§ Work to be completed:
The job is to find each line of the records below that includes the word "deletion" and copy it.

*** Records to process ***

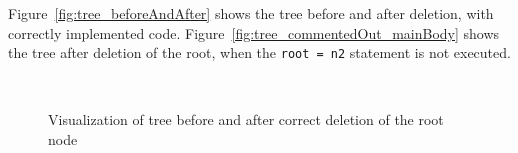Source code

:     Figure~\vref{fig:tree_beforeAndAfter} shows the tree
    before and after deletion, with correctly implemented code.
    Figure~\vref{fig:tree_commentedOut_mainBody} shows the tree after deletion of the
    root, when the \texttt{root = n2} statement is not executed.

    \begin{figure}[H]
    \centering
    \mbox{
        \label{fig:tree_correct_pre}
        \label{fig:tree_correct_mainBody}     
        }
    \caption[Visualization of tree]{Visualization of tree before and after correct deletion of the root node}
    \label{fig:tree_beforeAndAfter}
    \end{figure}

***

§ Completed task:
    before and after deletion, with correctly implemented code.
    Figure~\vref{fig:tree_commentedOut_mainBody} shows the tree after deletion of the
    \caption[Visualization of tree]{Visualization of tree before and after correct deletion of the root node}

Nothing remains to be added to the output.